→ What the task asks
Restate the data word for word and leave the images out.

→ Records shown
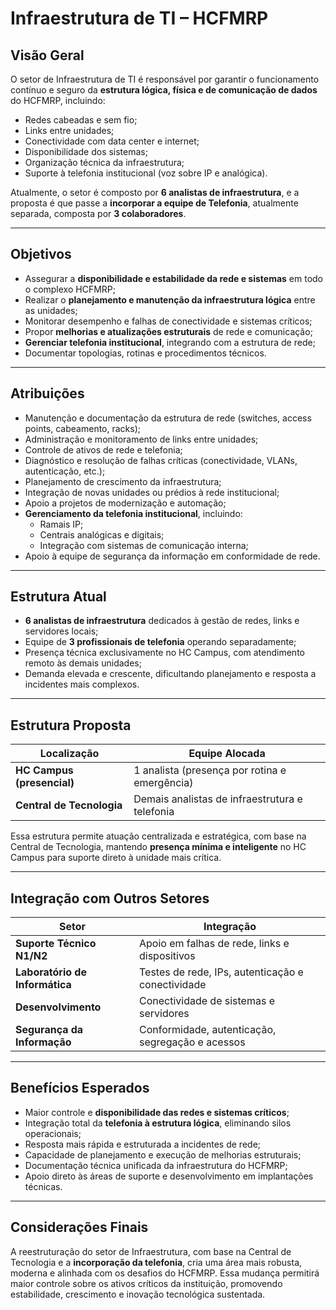 # Infraestrutura de TI – HCFMRP

## Visão Geral

O setor de Infraestrutura de TI é responsável por garantir o funcionamento contínuo e seguro da **estrutura lógica, física e de comunicação de dados** do HCFMRP, incluindo:

- Redes cabeadas e sem fio;
- Links entre unidades;
- Conectividade com data center e internet;
- Disponibilidade dos sistemas;
- Organização técnica da infraestrutura;
- Suporte à telefonia institucional (voz sobre IP e analógica).

Atualmente, o setor é composto por **6 analistas de infraestrutura**, e a proposta é que passe a **incorporar a equipe de Telefonia**, atualmente separada, composta por **3 colaboradores**.

---

## Objetivos

- Assegurar a **disponibilidade e estabilidade da rede e sistemas** em todo o complexo HCFMRP;
- Realizar o **planejamento e manutenção da infraestrutura lógica** entre as unidades;
- Monitorar desempenho e falhas de conectividade e sistemas críticos;
- Propor **melhorias e atualizações estruturais** de rede e comunicação;
- **Gerenciar telefonia institucional**, integrando com a estrutura de rede;
- Documentar topologias, rotinas e procedimentos técnicos.

---

## Atribuições

- Manutenção e documentação da estrutura de rede (switches, access points, cabeamento, racks);
- Administração e monitoramento de links entre unidades;
- Controle de ativos de rede e telefonia;
- Diagnóstico e resolução de falhas críticas (conectividade, VLANs, autenticação, etc.);
- Planejamento de crescimento da infraestrutura;
- Integração de novas unidades ou prédios à rede institucional;
- Apoio a projetos de modernização e automação;
- **Gerenciamento da telefonia institucional**, incluindo:
  - Ramais IP;
  - Centrais analógicas e digitais;
  - Integração com sistemas de comunicação interna;
- Apoio à equipe de segurança da informação em conformidade de rede.

---

## Estrutura Atual

- **6 analistas de infraestrutura** dedicados à gestão de redes, links e servidores locais;
- Equipe de **3 profissionais de telefonia** operando separadamente;
- Presença técnica exclusivamente no HC Campus, com atendimento remoto às demais unidades;
- Demanda elevada e crescente, dificultando planejamento e resposta a incidentes mais complexos.

---

## Estrutura Proposta

| Localização                | Equipe Alocada                              |
|----------------------------|---------------------------------------------|
| **HC Campus (presencial)** | 1 analista (presença por rotina e emergência) |
| **Central de Tecnologia**  | Demais analistas de infraestrutura e telefonia |

Essa estrutura permite atuação centralizada e estratégica, com base na Central de Tecnologia, mantendo **presença mínima e inteligente** no HC Campus para suporte direto à unidade mais crítica.

---

## Integração com Outros Setores

| Setor                        | Integração                                                  |
|-----------------------------|--------------------------------------------------------------|
| **Suporte Técnico N1/N2**   | Apoio em falhas de rede, links e dispositivos               |
| **Laboratório de Informática** | Testes de rede, IPs, autenticação e conectividade           |
| **Desenvolvimento**         | Conectividade de sistemas e servidores                      |
| **Segurança da Informação** | Conformidade, autenticação, segregação e acessos            |

---

## Benefícios Esperados

- Maior controle e **disponibilidade das redes e sistemas críticos**;
- Integração total da **telefonia à estrutura lógica**, eliminando silos operacionais;
- Resposta mais rápida e estruturada a incidentes de rede;
- Capacidade de planejamento e execução de melhorias estruturais;
- Documentação técnica unificada da infraestrutura do HCFMRP;
- Apoio direto às áreas de suporte e desenvolvimento em implantações técnicas.

---

## Considerações Finais

A reestruturação do setor de Infraestrutura, com base na Central de Tecnologia e a **incorporação da telefonia**, cria uma área mais robusta, moderna e alinhada com os desafios do HCFMRP. Essa mudança permitirá maior controle sobre os ativos críticos da instituição, promovendo estabilidade, crescimento e inovação tecnológica sustentada.
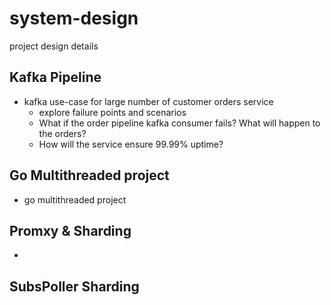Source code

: # system-design
project design details
## Kafka Pipeline
- kafka use-case for large number of customer orders service
  - explore failure points and scenarios
  - What if the order pipeline kafka consumer fails? What will happen to the orders?
  - How will the service ensure 99.99% uptime?

## Go Multithreaded project
- go multithreaded project <customer-order-service>

## Promxy & Sharding
- 
## SubsPoller Sharding
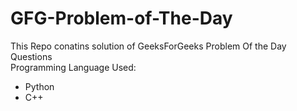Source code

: # GFG-Problem-of-The-Day
This Repo conatins solution of GeeksForGeeks Problem Of the Day Questions
 <br />
 Programming Language Used:
 - Python
 - C++
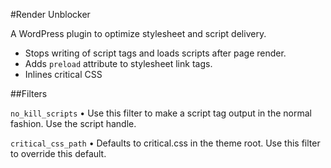 #Render Unblocker

A WordPress plugin to optimize stylesheet and script delivery.

* Stops writing of script tags and loads scripts after page render.
* Adds `preload` attribute to stylesheet link tags.
* Inlines critical CSS

##Filters

`no_kill_scripts` • Use this filter to make a script tag output in the normal fashion. Use the script handle. 

`critical_css_path` • Defaults to critical.css in the theme root. Use this filter to override this default.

→ Exercise response
 # Infraestrutura de TI – HCFMRP

## Visão Geral

O setor de Infraestrutura de TI é responsável por garantir o funcionamento contínuo e seguro da **estrutura lógica, física e de comunicação de dados** do HCFMRP, incluindo:

- Redes cabeadas e sem fio;
- Links entre unidades;
- Conectividade com data center e internet;
- Disponibilidade dos sistemas;
- Organização técnica da infraestrutura;
- Suporte à telefonia institucional (voz sobre IP e analógica).

Atualmente, o setor é composto por **6 analistas de infraestrutura**, e a proposta é que passe a **incorporar a equipe de Telefonia**, atualmente separada, composta por **3 colaboradores**.

---

## Objetivos

- Assegurar a **disponibilidade e estabilidade da rede e sistemas** em todo o complexo HCFMRP;
- Realizar o **planejamento e manutenção da infraestrutura lógica** entre as unidades;
- Monitorar desempenho e falhas de conectividade e sistemas críticos;
- Propor **melhorias e atualizações estruturais** de rede e comunicação;
- **Gerenciar telefonia institucional**, integrando com a estrutura de rede;
- Documentar topologias, rotinas e procedimentos técnicos.

---

## Atribuições

- Manutenção e documentação da estrutura de rede (switches, access points, cabeamento, racks);
- Administração e monitoramento de links entre unidades;
- Controle de ativos de rede e telefonia;
- Diagnóstico e resolução de falhas críticas (conectividade, VLANs, autenticação, etc.);
- Planejamento de crescimento da infraestrutura;
- Integração de novas unidades ou prédios à rede institucional;
- Apoio a projetos de modernização e automação;
- **Gerenciamento da telefonia institucional**, incluindo:
  - Ramais IP;
  - Centrais analógicas e digitais;
  - Integração com sistemas de comunicação interna;
- Apoio à equipe de segurança da informação em conformidade de rede.

---

## Estrutura Atual

- **6 analistas de infraestrutura** dedicados à gestão de redes, links e servidores locais;
- Equipe de **3 profissionais de telefonia** operando separadamente;
- Presença técnica exclusivamente no HC Campus, com atendimento remoto às demais unidades;
- Demanda elevada e crescente, dificultando planejamento e resposta a incidentes mais complexos.

---

## Estrutura Proposta

| Localização                | Equipe Alocada                              |
|----------------------------|---------------------------------------------|
| **HC Campus (presencial)** | 1 analista (presença por rotina e emergência) |
| **Central de Tecnologia**  | Demais analistas de infraestrutura e telefonia |

Essa estrutura permite atuação centralizada e estratégica, com base na Central de Tecnologia, mantendo **presença mínima e inteligente** no HC Campus para suporte direto à unidade mais crítica.

---

## Integração com Outros Setores

| Setor                        | Integração                                                  |
|-----------------------------|--------------------------------------------------------------|
| **Suporte Técnico N1/N2**   | Apoio em falhas de rede, links e dispositivos               |
| **Laboratório de Informática** | Testes de rede, IPs, autenticação e conectividade           |
| **Desenvolvimento**         | Conectividade de sistemas e servidores                      |
| **Segurança da Informação** | Conformidade, autenticação, segregação e acessos            |

---

## Benefícios Esperados

- Maior controle e **disponibilidade das redes e sistemas críticos**;
- Integração total da **telefonia à estrutura lógica**, eliminando silos operacionais;
- Resposta mais rápida e estruturada a incidentes de rede;
- Capacidade de planejamento e execução de melhorias estruturais;
- Documentação técnica unificada da infraestrutura do HCFMRP;
- Apoio direto às áreas de suporte e desenvolvimento em implantações técnicas.

---

## Considerações Finais

A reestruturação do setor de Infraestrutura, com base na Central de Tecnologia e a **incorporação da telefonia**, cria uma área mais robusta, moderna e alinhada com os desafios do HCFMRP. Essa mudança permitirá maior controle sobre os ativos críticos da instituição, promovendo estabilidade, crescimento e inovação tecnológica sustentada.
Source code

: # system-design
project design details
## Kafka Pipeline
- kafka use-case for large number of customer orders service
  - explore failure points and scenarios
  - What if the order pipeline kafka consumer fails? What will happen to the orders?
  - How will the service ensure 99.99% uptime?

## Go Multithreaded project
- go multithreaded project <customer-order-service>

## Promxy & Sharding
- 
## SubsPoller Sharding
Source code

: # GFG-Problem-of-The-Day
This Repo conatins solution of GeeksForGeeks Problem Of the Day Questions
 <br />
 Programming Language Used:
 - Python
 - C++
 #Render Unblocker

A WordPress plugin to optimize stylesheet and script delivery.

* Stops writing of script tags and loads scripts after page render.
* Adds `preload` attribute to stylesheet link tags.
* Inlines critical CSS

##Filters

`no_kill_scripts` • Use this filter to make a script tag output in the normal fashion. Use the script handle. 

`critical_css_path` • Defaults to critical.css in the theme root. Use this filter to override this default.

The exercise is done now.